Wicklow based sculptor Helen O'Connell divides her practice between her studio at home by the sea in Bray, Ireland and Tre Luci Studios in Pietrasanta, Italy. The natural world is usually the inspirational point of departure in her work. Her sculpture is inspired by organic biomorphic forms found in nature, sequences and patterning found in the natural world, Irelands ancient relationship with stone as a medium and the recurring symbolic motif of the circle. Increasingly her sculpture seeks to draw attention to the epic scale of geological time contained in these stones and their fossils.

 

After graduating in English Literature and Art History from Trinity College Dublin O'Connell studied stone sculpture in Leitrim Sculpture Centre, at the Nicoli Studios in Cararra, Italy and in the marble quarries of Alentejo, Portugal.

She has had several solo exhibitions such as ‘the stone the circle the rhythm’ in Dublin’s Talbot Gallery, ‘Carriage na Farraige’ at the Signal Arts Centre and ‘circular breathing’ at the Mermaid Arts Centre. Her work has been shown in London, Paris, New York, Torino, Belgrade, Wales and throughout Ireland. Her work is in many public and private collections in Ireland and abroad.
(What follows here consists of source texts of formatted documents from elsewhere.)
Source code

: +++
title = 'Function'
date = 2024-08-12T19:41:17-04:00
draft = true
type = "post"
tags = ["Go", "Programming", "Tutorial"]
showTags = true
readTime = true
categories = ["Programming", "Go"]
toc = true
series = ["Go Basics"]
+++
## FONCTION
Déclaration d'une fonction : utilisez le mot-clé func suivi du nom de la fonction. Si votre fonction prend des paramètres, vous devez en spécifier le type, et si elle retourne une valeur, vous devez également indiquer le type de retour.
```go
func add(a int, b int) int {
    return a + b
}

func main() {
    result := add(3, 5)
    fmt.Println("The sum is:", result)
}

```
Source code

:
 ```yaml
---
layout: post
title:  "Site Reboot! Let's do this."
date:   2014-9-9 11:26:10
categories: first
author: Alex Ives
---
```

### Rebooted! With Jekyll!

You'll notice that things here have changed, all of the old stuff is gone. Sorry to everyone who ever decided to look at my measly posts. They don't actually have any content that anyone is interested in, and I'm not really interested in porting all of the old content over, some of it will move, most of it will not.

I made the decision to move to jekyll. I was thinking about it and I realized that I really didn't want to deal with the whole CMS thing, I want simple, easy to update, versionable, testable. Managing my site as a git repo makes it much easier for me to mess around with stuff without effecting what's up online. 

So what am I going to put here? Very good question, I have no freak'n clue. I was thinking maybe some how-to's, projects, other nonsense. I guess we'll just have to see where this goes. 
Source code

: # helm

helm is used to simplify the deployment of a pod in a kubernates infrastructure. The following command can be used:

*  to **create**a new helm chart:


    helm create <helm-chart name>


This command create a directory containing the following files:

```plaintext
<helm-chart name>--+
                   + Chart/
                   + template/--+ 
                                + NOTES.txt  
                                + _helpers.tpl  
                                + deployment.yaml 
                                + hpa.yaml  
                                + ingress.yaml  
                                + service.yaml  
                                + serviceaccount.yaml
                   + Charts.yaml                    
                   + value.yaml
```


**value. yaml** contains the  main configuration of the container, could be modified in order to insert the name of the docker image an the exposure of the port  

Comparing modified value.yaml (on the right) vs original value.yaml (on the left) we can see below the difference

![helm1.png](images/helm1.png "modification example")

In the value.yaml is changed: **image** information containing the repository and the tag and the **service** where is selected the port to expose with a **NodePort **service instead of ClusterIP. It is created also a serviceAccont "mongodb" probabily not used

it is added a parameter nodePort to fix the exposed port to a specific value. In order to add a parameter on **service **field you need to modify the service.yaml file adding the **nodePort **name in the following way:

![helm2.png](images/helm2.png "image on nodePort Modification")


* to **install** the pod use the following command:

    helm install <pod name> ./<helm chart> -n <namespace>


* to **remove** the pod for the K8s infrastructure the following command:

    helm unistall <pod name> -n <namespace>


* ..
The Irish embassy in Washington D.C., The Office of Public Works, The H.S.E and Bono are recent collectors. 

She is currently a member of 'Homo Faber' (a celebration of European excellence in craftsmanship), the Michelangelo Foundation and the Design and Crafts Council of Ireland (who recently voted her one of Irelands ‘Craft Heroes’ in celebration of 50 years of the Design and Crafts Council) and is represented by ‘rhyme studios’ in New York.